TASK DETAILS
Find the line containing "find a.cpp(精确查找)" in the listing below. Repeat it exactly, along with each following line up to and including the one containing "link标签：链接到样式表格".
:::
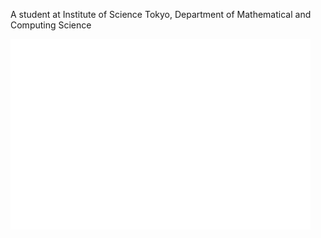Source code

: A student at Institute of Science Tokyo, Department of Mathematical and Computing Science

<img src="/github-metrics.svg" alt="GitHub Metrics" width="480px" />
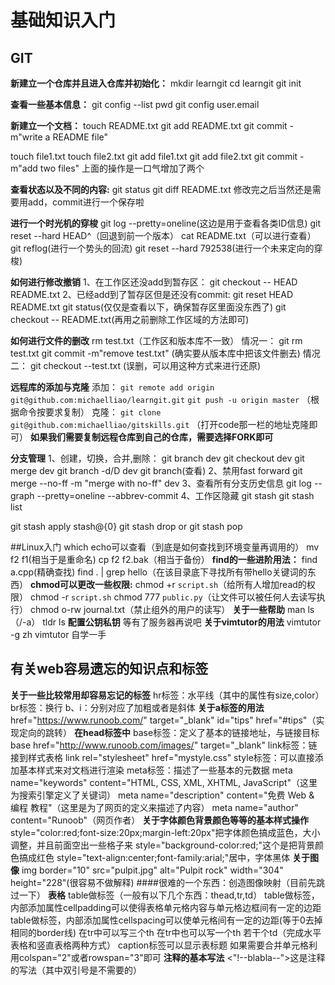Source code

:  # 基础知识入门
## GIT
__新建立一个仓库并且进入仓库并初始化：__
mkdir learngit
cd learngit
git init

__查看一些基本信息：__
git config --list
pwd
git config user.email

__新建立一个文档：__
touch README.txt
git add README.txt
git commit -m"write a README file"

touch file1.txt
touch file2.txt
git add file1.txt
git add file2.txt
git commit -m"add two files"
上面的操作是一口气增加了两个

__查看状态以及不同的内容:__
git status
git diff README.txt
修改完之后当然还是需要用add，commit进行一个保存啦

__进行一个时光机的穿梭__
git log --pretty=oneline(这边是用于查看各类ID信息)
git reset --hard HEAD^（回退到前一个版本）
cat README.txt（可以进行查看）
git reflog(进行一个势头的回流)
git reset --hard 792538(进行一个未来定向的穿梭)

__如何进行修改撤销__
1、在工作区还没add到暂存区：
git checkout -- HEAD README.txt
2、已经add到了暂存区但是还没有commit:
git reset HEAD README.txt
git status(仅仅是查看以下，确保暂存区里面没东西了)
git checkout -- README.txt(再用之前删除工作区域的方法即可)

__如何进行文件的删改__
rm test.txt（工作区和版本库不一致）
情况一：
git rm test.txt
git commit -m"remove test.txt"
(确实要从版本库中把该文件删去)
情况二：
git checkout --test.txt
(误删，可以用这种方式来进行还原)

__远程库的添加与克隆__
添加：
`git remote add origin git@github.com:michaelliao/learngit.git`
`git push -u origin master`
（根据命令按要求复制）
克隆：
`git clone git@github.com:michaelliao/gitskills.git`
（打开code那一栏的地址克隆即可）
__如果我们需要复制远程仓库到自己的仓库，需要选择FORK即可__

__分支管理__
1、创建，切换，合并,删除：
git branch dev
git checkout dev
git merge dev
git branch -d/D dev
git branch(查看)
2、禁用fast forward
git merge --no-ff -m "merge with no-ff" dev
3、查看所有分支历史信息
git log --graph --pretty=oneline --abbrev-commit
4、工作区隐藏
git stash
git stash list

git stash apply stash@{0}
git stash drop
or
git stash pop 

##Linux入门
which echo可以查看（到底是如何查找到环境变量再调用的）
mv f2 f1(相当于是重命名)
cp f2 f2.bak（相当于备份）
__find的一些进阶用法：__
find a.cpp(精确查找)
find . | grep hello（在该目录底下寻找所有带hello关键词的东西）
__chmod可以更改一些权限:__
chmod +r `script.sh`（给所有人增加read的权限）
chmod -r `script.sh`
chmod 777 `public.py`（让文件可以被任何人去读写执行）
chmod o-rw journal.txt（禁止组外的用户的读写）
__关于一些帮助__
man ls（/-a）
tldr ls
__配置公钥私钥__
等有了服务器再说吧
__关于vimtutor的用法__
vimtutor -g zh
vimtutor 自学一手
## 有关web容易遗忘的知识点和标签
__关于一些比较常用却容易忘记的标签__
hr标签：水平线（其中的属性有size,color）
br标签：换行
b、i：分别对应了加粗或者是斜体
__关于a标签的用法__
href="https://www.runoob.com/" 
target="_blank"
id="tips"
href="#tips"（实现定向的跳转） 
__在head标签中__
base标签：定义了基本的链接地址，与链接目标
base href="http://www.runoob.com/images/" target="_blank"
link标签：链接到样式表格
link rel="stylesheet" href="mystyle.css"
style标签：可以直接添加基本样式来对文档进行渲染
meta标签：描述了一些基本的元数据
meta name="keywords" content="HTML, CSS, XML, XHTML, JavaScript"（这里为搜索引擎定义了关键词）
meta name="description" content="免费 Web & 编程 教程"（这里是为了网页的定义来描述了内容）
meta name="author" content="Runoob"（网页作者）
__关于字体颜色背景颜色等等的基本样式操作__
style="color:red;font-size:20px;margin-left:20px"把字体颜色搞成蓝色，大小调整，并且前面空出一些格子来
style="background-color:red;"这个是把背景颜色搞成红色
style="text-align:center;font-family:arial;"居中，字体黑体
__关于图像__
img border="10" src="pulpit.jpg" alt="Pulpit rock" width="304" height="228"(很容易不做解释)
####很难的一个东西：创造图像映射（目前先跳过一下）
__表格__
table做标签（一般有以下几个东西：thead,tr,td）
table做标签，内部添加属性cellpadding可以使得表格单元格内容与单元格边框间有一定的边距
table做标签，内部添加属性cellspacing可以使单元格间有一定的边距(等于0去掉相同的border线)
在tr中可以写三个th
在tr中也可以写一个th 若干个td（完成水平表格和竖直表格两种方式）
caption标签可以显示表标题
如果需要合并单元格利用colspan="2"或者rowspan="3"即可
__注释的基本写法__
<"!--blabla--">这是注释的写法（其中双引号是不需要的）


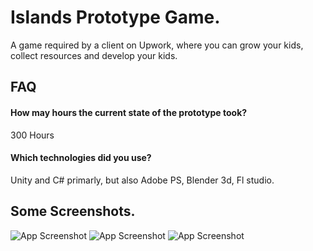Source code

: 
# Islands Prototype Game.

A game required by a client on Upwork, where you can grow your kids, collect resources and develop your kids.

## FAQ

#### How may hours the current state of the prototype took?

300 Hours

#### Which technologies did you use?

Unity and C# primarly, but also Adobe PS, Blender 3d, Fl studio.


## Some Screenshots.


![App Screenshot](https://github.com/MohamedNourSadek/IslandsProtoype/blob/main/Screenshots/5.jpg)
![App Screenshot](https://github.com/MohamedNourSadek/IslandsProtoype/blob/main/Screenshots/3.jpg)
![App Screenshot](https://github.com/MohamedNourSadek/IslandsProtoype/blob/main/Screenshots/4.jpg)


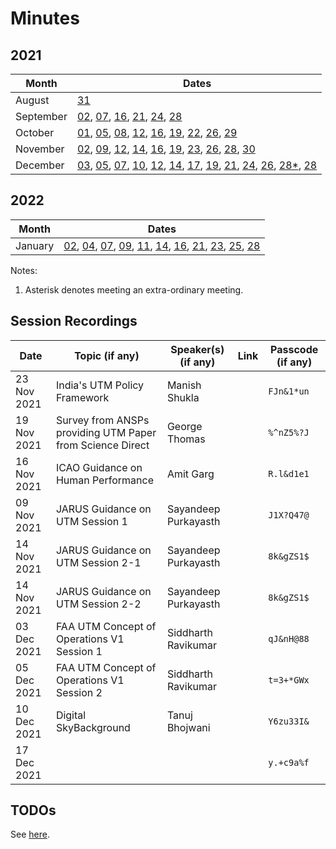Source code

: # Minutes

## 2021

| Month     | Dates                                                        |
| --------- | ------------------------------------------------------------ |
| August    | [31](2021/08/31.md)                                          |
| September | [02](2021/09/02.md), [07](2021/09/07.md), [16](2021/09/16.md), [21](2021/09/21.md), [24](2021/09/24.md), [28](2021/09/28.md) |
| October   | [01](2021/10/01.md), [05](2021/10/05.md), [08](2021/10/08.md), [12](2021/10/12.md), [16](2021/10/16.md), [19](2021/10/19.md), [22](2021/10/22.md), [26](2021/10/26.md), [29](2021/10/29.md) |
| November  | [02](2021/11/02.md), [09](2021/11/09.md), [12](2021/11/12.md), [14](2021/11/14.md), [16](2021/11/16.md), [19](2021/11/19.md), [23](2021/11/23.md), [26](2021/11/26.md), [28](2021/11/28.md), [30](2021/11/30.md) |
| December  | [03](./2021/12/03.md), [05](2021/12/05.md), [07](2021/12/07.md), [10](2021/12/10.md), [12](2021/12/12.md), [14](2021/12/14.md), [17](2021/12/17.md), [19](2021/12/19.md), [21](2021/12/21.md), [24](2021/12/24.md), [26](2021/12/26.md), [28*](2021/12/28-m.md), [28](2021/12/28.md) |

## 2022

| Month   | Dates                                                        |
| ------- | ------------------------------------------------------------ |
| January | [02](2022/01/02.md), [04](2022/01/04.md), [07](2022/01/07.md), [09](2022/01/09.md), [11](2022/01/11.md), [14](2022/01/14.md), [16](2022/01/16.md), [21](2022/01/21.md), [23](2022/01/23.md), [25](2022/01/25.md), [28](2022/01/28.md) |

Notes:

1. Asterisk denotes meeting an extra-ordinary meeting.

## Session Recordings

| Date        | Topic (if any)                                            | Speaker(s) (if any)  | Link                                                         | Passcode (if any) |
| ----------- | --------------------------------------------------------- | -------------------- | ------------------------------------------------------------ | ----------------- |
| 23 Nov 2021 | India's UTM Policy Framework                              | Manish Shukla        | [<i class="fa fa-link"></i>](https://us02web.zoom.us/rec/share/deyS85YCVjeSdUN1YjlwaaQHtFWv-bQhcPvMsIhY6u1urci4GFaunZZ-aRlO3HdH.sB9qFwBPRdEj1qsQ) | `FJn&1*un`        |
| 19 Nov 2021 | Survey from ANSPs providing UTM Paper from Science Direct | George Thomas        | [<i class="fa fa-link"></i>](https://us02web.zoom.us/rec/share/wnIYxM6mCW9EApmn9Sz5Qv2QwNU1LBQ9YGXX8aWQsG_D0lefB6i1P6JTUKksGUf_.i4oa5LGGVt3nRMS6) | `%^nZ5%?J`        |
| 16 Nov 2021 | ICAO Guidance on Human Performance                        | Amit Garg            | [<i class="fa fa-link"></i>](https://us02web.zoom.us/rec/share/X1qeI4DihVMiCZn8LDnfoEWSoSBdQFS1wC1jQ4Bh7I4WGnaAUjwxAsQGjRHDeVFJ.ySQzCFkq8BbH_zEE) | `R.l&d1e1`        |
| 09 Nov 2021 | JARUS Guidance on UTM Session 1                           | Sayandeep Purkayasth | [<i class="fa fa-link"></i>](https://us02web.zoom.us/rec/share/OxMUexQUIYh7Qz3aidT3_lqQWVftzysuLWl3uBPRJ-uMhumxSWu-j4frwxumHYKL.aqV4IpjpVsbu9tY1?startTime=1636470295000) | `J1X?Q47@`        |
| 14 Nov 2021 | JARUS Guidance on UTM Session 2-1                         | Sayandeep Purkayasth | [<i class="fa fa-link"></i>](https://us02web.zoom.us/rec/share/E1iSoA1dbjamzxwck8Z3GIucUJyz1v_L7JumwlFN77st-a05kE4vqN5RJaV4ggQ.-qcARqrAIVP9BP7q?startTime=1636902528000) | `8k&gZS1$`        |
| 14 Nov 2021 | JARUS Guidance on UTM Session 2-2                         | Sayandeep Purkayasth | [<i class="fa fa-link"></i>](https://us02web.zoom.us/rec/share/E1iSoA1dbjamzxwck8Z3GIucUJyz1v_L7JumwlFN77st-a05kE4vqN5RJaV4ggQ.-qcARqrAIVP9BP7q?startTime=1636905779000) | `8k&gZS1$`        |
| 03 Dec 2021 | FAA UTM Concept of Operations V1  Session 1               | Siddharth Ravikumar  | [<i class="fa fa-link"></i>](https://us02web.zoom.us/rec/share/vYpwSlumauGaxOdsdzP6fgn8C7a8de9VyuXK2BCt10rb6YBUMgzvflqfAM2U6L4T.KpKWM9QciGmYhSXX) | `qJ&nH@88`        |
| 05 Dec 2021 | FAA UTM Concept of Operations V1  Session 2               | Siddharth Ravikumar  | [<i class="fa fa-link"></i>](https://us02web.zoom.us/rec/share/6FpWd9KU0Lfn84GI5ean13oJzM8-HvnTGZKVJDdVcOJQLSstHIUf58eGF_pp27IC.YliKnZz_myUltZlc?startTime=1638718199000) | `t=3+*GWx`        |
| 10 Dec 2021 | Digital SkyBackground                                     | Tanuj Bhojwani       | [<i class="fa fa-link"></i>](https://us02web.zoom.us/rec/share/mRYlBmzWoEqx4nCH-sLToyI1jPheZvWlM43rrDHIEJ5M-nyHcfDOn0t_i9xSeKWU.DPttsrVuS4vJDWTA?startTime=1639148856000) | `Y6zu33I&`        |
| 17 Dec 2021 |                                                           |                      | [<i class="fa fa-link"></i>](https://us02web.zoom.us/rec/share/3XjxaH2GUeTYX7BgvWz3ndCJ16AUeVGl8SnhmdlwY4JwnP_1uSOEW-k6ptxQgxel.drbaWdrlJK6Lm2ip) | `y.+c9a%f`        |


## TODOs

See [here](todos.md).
:::
OUTPUT OF THE EXERCISE
find a.cpp(精确查找)
find . | grep hello（在该目录底下寻找所有带hello关键词的东西）
__chmod可以更改一些权限:__
chmod +r `script.sh`（给所有人增加read的权限）
chmod -r `script.sh`
chmod 777 `public.py`（让文件可以被任何人去读写执行）
chmod o-rw journal.txt（禁止组外的用户的读写）
__关于一些帮助__
man ls（/-a）
tldr ls
__配置公钥私钥__
等有了服务器再说吧
__关于vimtutor的用法__
vimtutor -g zh
vimtutor 自学一手
## 有关web容易遗忘的知识点和标签
__关于一些比较常用却容易忘记的标签__
hr标签：水平线（其中的属性有size,color）
br标签：换行
b、i：分别对应了加粗或者是斜体
__关于a标签的用法__
href="https://www.runoob.com/" 
target="_blank"
id="tips"
href="#tips"（实现定向的跳转） 
__在head标签中__
base标签：定义了基本的链接地址，与链接目标
base href="http://www.runoob.com/images/" target="_blank"
link标签：链接到样式表格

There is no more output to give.